INSTRUCTIONS FOR THE TASK:
Images stay out; everything else in the records is to be set down exactly.

Segment Open

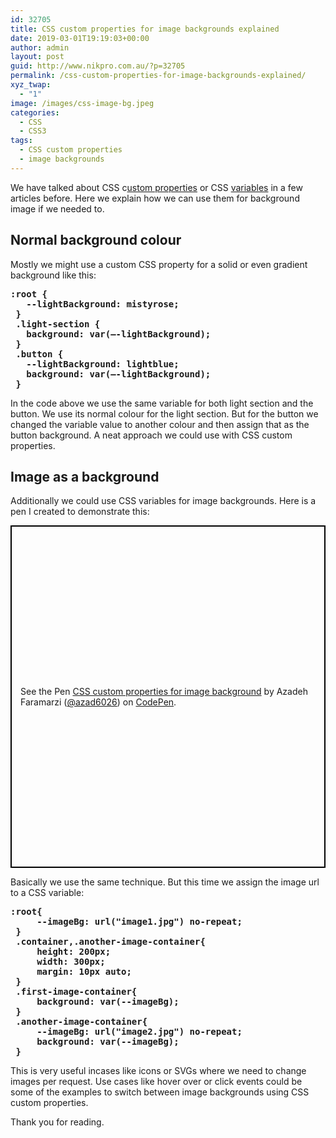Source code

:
 ```yaml
---
id: 32705
title: CSS custom properties for image backgrounds explained
date: 2019-03-01T19:19:03+00:00
author: admin
layout: post
guid: http://www.nikpro.com.au/?p=32705
permalink: /css-custom-properties-for-image-backgrounds-explained/
xyz_twap:
  - "1"
image: /images/css-image-bg.jpeg
categories:
  - CSS
  - CSS3
tags:
  - CSS custom properties
  - image backgrounds
---
```


We have talked about CSS c[ustom properties](http://www.nikpro.com.au/using-css-variables-to-create-dynamic-css-transform-values/) or CSS [variables](http://www.nikpro.com.au/css-custom-properties-or-variables-with-more-examples/) in a few articles before. Here we explain how we can use them for background image if we needed to.

## Normal background colour

Mostly we might use a custom CSS property for a solid or even gradient background like this:

<pre class="wp-block-preformatted"><strong>:root {<br />   --lightBackground: mistyrose;<br /> }<br /> .light-section {<br />   background: var(—-lightBackground);<br /> }<br /> .button {<br />   --lightBackground: lightblue;</strong><br /><strong>   background: var(—-lightBackground);<br /> }</strong></pre>

In the code above we use the same variable for both light section and the button. We use its normal colour for the light section. But for the button we changed the variable value to another colour and then assign that as the button background. A neat approach we could use with CSS custom properties.

## Image as a background

Additionally we could use CSS variables for image backgrounds. Here is a pen I created to demonstrate this:

<p class="codepen" data-height="548" data-theme-id="0" data-default-tab="css,result" data-user="azad6026" data-slug-hash="OqMjvb" style="height: 548px; box-sizing: border-box; display: flex; align-items: center; justify-content: center; border: 2px solid black; margin: 1em 0; padding: 1em;" data-pen-title="CSS custom properties for image background">
  <span>See the Pen <a href="https://codepen.io/azad6026/pen/OqMjvb/"> CSS custom properties for image background</a> by Azadeh Faramarzi (<a href="https://codepen.io/azad6026">@azad6026</a>) on <a href="https://codepen.io">CodePen</a>.</span>
</p>

Basically we use the same technique. But this time we assign the image url to a CSS variable:

<pre class="wp-block-preformatted"><strong>:root{<br />     --imageBg: url("image1.jpg") no-repeat;<br /> }<br /> .container,.another-image-container{<br />     height: 200px;<br />     width: 300px;<br />     margin: 10px auto;<br /> }<br /> .first-image-container{<br />     background: var(--imageBg);<br /> }<br /> .another-image-container{<br />     --imageBg: url("image2.jpg") no-repeat;<br />     background: var(--imageBg);<br /> }</strong></pre>

This is very useful incases like icons or SVGs where we need to change images per request. Use cases like hover over or click events could be some of the examples to switch between image backgrounds using CSS custom properties.

Thank you for reading.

Segment Closed

RESULT BELOW:
Source code

:
 ```yaml
---
id: 32705
title: CSS custom properties for image backgrounds explained
date: 2019-03-01T19:19:03+00:00
author: admin
layout: post
guid: http://www.nikpro.com.au/?p=32705
permalink: /css-custom-properties-for-image-backgrounds-explained/
xyz_twap:
  - "1"
image: /images/css-image-bg.jpeg
categories:
  - CSS
  - CSS3
tags:
  - CSS custom properties
  - image backgrounds
---
```


We have talked about CSS c[ustom properties](http://www.nikpro.com.au/using-css-variables-to-create-dynamic-css-transform-values/) or CSS [variables](http://www.nikpro.com.au/css-custom-properties-or-variables-with-more-examples/) in a few articles before. Here we explain how we can use them for background image if we needed to.

## Normal background colour

Mostly we might use a custom CSS property for a solid or even gradient background like this:

<pre class="wp-block-preformatted"><strong>:root {<br />   --lightBackground: mistyrose;<br /> }<br /> .light-section {<br />   background: var(—-lightBackground);<br /> }<br /> .button {<br />   --lightBackground: lightblue;</strong><br /><strong>   background: var(—-lightBackground);<br /> }</strong></pre>

In the code above we use the same variable for both light section and the button. We use its normal colour for the light section. But for the button we changed the variable value to another colour and then assign that as the button background. A neat approach we could use with CSS custom properties.

## Image as a background

Additionally we could use CSS variables for image backgrounds. Here is a pen I created to demonstrate this:

<p class="codepen" data-height="548" data-theme-id="0" data-default-tab="css,result" data-user="azad6026" data-slug-hash="OqMjvb" style="height: 548px; box-sizing: border-box; display: flex; align-items: center; justify-content: center; border: 2px solid black; margin: 1em 0; padding: 1em;" data-pen-title="CSS custom properties for image background">
  <span>See the Pen <a href="https://codepen.io/azad6026/pen/OqMjvb/"> CSS custom properties for image background</a> by Azadeh Faramarzi (<a href="https://codepen.io/azad6026">@azad6026</a>) on <a href="https://codepen.io">CodePen</a>.</span>
</p>

Basically we use the same technique. But this time we assign the image url to a CSS variable:

<pre class="wp-block-preformatted"><strong>:root{<br />     --imageBg: url("image1.jpg") no-repeat;<br /> }<br /> .container,.another-image-container{<br />     height: 200px;<br />     width: 300px;<br />     margin: 10px auto;<br /> }<br /> .first-image-container{<br />     background: var(--imageBg);<br /> }<br /> .another-image-container{<br />     --imageBg: url("image2.jpg") no-repeat;<br />     background: var(--imageBg);<br /> }</strong></pre>

This is very useful incases like icons or SVGs where we need to change images per request. Use cases like hover over or click events could be some of the examples to switch between image backgrounds using CSS custom properties.

Thank you for reading.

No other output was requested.